## Exercise
Collect the lines of the entries where "resulting" shows up.

## Data for this exercise
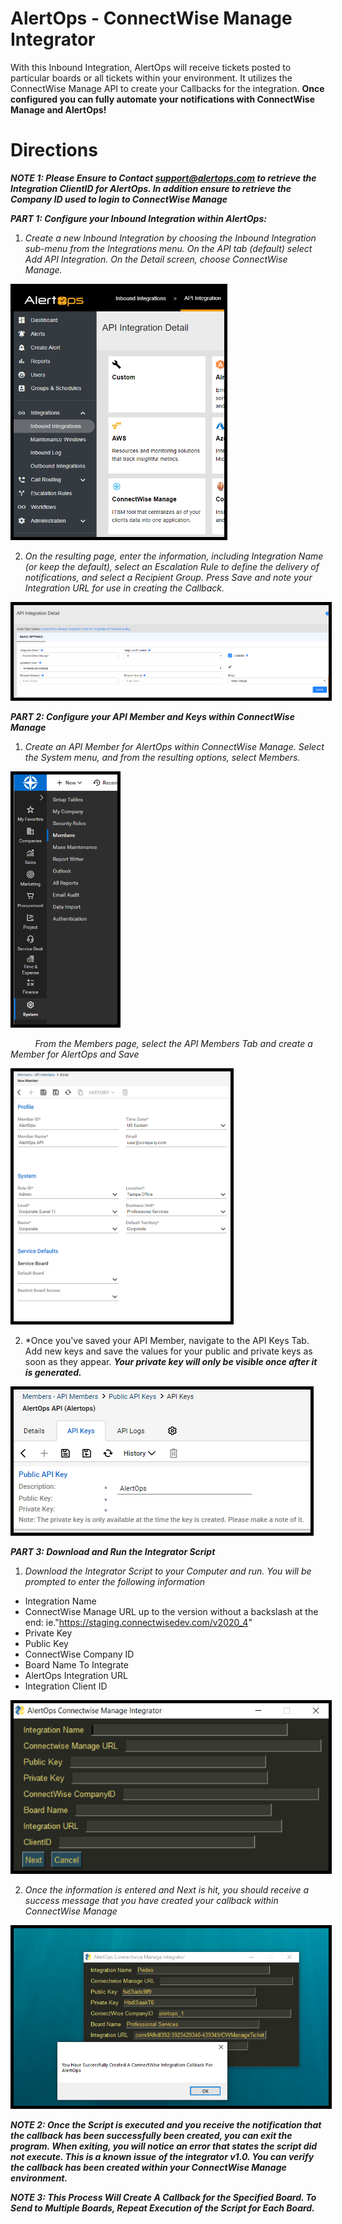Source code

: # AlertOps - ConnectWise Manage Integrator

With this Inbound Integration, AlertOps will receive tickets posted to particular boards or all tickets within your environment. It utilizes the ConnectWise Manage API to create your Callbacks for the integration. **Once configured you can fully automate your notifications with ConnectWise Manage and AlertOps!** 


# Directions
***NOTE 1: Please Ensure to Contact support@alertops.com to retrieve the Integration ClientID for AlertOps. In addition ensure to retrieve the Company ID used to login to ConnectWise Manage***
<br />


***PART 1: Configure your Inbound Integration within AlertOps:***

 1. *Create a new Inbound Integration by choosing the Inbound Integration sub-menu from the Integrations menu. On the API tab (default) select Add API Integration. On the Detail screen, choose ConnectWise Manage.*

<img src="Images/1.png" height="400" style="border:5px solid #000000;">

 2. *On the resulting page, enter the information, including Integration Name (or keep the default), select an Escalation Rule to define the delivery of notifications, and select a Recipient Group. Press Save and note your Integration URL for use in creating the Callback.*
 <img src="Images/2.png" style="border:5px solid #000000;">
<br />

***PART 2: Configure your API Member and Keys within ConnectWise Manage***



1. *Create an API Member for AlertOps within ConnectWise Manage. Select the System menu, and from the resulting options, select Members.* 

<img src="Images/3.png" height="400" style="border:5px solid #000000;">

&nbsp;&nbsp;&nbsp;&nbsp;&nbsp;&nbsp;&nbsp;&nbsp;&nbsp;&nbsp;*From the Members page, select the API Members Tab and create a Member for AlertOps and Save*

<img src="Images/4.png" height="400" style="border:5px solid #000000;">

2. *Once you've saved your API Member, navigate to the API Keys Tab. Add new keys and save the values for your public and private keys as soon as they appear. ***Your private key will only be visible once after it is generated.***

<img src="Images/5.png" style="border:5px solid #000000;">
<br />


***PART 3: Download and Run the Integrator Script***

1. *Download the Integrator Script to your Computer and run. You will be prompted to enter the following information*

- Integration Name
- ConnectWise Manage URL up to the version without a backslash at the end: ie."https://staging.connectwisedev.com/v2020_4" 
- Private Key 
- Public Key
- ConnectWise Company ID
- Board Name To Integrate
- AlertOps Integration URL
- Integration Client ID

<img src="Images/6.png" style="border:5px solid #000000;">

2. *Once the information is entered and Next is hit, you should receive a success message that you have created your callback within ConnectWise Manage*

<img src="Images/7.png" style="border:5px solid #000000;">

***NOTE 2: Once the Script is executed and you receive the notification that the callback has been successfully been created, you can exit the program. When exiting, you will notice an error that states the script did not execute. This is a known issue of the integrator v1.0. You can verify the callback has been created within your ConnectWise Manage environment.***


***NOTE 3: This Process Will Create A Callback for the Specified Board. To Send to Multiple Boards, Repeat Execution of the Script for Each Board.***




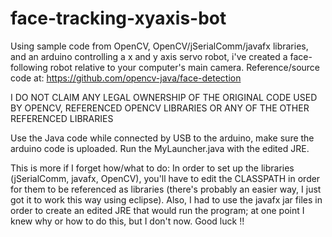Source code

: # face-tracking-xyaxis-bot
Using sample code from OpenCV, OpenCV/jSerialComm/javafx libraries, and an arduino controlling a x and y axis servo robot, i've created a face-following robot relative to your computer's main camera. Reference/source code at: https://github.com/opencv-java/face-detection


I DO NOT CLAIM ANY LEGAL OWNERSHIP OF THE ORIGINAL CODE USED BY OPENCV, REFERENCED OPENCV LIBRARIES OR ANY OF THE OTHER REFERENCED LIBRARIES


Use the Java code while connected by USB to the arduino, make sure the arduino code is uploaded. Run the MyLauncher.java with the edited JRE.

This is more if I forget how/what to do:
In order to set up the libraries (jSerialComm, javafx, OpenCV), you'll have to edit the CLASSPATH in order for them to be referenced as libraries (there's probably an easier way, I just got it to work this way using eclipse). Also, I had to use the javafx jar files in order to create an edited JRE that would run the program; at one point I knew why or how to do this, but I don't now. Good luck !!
* * *
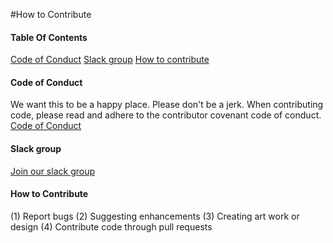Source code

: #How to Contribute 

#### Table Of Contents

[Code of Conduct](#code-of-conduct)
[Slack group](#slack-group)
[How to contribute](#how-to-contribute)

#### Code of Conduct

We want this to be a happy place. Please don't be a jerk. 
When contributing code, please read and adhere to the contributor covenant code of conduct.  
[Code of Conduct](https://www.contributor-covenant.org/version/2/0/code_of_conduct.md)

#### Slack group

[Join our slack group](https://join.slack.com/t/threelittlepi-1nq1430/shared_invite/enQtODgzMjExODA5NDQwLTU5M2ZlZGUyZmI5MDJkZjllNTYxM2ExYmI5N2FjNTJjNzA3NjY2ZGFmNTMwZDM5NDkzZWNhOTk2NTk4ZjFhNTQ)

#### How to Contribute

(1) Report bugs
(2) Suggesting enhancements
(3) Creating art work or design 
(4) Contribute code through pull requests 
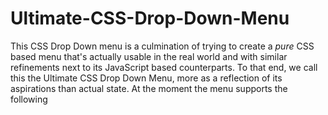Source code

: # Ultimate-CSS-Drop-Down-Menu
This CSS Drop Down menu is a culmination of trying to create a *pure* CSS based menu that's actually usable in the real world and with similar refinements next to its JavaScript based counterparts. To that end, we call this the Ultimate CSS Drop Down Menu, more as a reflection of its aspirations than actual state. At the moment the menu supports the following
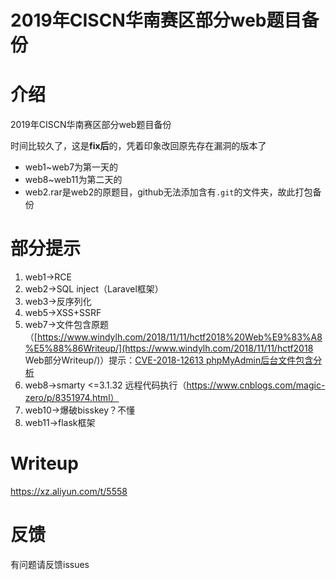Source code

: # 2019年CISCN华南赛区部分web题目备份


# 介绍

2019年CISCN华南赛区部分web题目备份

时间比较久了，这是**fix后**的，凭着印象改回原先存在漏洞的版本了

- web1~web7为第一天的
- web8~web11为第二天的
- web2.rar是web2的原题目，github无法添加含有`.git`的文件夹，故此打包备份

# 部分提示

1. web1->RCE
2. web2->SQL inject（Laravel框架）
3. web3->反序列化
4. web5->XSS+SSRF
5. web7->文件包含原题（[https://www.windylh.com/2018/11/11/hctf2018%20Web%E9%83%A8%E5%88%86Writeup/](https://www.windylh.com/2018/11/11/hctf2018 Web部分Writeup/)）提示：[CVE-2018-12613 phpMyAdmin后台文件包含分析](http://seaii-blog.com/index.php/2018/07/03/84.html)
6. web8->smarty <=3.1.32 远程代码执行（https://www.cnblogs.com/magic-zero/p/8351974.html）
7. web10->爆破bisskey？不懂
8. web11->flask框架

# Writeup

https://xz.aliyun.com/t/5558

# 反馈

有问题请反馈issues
--
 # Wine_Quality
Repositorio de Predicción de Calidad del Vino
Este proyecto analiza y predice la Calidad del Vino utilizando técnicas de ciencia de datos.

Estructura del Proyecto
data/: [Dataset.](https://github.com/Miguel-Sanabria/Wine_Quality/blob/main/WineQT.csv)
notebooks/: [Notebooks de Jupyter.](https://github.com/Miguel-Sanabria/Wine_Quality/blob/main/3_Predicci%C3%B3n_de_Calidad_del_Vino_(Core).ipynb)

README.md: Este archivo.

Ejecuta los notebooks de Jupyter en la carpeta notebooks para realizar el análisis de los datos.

## Response box
 2. *On the resulting page, enter the information, including Integration Name (or keep the default), select an Escalation Rule to define the delivery of notifications, and select a Recipient Group. Press Save and note your Integration URL for use in creating the Callback.*
1. *Create an API Member for AlertOps within ConnectWise Manage. Select the System menu, and from the resulting options, select Members.* 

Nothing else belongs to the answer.